Radioactive material 'A' has decay constant `'8 lamda'` and material 'B' has decay constant 'lamda'. Initial they have same number of nuclei. After what time, the ratio of number of nuclei of material 'A' to that 'B' will be '(1/ e)` ?

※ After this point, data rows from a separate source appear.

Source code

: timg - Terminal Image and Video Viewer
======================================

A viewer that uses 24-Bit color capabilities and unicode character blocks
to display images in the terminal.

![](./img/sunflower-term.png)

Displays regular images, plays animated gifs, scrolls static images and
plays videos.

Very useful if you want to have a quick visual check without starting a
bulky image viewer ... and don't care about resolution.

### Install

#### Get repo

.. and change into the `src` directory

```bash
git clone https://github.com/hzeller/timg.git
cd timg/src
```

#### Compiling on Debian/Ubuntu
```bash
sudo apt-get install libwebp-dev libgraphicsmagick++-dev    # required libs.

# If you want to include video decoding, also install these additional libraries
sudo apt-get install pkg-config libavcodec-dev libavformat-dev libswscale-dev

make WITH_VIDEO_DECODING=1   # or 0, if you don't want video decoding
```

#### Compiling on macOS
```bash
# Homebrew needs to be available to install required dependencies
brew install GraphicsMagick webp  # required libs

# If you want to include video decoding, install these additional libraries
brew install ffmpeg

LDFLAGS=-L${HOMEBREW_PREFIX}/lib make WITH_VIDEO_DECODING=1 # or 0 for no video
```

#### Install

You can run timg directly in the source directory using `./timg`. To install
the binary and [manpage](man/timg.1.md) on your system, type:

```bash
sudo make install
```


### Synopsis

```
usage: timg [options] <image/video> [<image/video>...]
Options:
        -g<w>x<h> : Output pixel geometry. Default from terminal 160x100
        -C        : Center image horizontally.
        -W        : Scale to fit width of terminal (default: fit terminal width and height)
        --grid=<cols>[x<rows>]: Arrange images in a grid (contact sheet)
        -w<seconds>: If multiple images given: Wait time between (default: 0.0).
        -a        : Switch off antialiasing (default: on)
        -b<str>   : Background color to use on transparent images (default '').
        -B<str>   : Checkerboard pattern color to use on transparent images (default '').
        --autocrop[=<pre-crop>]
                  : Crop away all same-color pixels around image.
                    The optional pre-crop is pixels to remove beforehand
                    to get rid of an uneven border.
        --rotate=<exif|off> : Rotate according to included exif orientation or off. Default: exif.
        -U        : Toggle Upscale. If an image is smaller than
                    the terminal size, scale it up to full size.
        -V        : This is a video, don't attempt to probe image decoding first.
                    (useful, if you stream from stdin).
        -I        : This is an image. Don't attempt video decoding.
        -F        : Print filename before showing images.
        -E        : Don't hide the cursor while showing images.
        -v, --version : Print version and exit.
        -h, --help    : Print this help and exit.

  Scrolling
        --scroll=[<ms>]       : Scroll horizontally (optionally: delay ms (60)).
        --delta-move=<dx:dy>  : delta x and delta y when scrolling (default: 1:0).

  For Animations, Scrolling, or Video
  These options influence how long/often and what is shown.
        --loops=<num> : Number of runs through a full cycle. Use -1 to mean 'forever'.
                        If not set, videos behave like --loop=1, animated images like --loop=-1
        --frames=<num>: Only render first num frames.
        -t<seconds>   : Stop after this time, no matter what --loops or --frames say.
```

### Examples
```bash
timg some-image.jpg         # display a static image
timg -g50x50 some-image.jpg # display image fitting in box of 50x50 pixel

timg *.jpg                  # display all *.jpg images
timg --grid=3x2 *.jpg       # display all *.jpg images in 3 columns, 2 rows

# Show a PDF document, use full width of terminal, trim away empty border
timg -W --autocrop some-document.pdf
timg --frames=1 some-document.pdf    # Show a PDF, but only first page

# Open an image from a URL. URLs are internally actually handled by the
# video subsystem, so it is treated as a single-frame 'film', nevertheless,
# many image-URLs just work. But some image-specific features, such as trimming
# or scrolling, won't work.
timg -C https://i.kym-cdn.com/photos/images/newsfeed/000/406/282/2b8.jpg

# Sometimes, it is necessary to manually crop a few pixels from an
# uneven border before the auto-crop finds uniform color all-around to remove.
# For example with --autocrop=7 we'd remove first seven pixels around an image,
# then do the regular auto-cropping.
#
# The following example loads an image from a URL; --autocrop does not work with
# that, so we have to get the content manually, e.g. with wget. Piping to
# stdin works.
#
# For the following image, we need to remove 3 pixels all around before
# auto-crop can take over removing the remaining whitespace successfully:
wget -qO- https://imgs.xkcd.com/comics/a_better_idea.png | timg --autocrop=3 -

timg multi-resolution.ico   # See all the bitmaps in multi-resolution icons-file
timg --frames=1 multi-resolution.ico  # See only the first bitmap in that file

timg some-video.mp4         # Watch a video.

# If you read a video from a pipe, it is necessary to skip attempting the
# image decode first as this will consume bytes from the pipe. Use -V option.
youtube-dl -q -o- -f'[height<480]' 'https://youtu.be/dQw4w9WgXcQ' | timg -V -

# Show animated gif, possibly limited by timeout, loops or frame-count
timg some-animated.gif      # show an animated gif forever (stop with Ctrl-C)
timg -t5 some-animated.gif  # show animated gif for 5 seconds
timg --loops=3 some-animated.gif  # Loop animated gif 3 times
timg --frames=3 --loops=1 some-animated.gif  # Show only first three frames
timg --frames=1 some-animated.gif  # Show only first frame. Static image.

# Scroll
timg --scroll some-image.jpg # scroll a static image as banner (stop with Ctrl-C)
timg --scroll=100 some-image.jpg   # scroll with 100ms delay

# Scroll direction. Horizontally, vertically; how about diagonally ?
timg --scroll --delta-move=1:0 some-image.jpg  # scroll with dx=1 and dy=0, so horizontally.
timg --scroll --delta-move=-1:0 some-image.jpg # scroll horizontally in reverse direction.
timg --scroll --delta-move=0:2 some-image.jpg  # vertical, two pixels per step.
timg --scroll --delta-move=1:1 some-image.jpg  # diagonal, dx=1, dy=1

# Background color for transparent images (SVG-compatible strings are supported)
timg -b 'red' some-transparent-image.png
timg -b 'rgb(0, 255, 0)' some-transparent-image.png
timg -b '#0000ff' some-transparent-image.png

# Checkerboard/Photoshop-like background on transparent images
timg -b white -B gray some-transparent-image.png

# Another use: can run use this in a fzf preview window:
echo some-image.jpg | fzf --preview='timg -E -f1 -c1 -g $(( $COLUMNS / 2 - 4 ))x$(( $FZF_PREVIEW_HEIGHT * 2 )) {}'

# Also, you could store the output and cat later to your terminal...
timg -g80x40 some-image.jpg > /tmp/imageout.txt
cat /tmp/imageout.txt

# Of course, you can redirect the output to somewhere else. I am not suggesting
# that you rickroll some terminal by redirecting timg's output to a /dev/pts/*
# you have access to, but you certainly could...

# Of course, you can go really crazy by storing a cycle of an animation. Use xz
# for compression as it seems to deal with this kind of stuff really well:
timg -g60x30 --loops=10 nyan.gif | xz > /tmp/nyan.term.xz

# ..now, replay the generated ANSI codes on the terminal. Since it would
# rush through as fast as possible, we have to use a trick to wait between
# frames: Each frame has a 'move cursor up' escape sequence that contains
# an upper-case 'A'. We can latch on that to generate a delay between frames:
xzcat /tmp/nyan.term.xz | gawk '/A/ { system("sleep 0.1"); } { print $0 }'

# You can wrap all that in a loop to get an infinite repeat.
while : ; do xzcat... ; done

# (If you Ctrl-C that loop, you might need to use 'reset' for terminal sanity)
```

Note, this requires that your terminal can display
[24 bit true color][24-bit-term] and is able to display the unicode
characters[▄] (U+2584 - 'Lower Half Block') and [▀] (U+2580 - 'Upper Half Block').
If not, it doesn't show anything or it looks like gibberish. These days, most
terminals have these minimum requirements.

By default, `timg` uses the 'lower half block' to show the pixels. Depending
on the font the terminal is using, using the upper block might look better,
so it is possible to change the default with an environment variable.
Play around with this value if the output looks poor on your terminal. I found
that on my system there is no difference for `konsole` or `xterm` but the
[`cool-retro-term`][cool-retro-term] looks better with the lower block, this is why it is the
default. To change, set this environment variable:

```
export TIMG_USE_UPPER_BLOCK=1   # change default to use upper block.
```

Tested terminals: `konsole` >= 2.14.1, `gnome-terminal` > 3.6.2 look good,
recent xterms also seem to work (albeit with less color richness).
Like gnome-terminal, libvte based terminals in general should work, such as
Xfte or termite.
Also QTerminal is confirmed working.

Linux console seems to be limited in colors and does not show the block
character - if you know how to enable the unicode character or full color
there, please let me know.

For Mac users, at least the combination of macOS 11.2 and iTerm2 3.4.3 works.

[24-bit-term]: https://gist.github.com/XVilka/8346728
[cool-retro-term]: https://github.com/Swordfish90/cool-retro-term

To solve the problem, we need to determine the time at which the ratio of the number of nuclei of radioactive material A to that of material B becomes \( \frac{1}{e} \). ### Step-by-Step Solution: 1. **Understand the Decay Law**: The number of nuclei \( N \) remaining after time \( t \) for a radioactive material can be expressed as: \[ N(t) = N_0 e^{-\lambda t} \] where \( N_0 \) is the initial number of nuclei and \( \lambda \) is the decay constant. 2. **Set Up the Initial Conditions**: Let the initial number of nuclei for both materials A and B be \( N_0 \). - For material A, the decay constant is \( 8\lambda \). - For material B, the decay constant is \( \lambda \). 3. **Write the Decay Equations**: - For material A: \[ N_A(t) = N_0 e^{-8\lambda t} \] - For material B: \[ N_B(t) = N_0 e^{-\lambda t} \] 4. **Set Up the Ratio**: We want to find the time \( t \) when: \[ \frac{N_A(t)}{N_B(t)} = \frac{1}{e} \] Substituting the expressions for \( N_A(t) \) and \( N_B(t) \): \[ \frac{N_0 e^{-8\lambda t}}{N_0 e^{-\lambda t}} = \frac{1}{e} \] The \( N_0 \) cancels out: \[ \frac{e^{-8\lambda t}}{e^{-\lambda t}} = \frac{1}{e} \] 5. **Simplify the Left Side**: Using properties of exponents: \[ e^{-8\lambda t + \lambda t} = e^{-7\lambda t} \] So we have: \[ e^{-7\lambda t} = \frac{1}{e} \] 6. **Equate Exponents**: Since \( \frac{1}{e} = e^{-1} \), we can equate the exponents: \[ -7\lambda t = -1 \] 7. **Solve for Time \( t \)**: Rearranging gives: \[ 7\lambda t = 1 \implies t = \frac{1}{7\lambda} \] ### Final Answer: The time after which the ratio of the number of nuclei of material A to that of material B will be \( \frac{1}{e} \) is: \[ t = \frac{1}{7\lambda} \] ---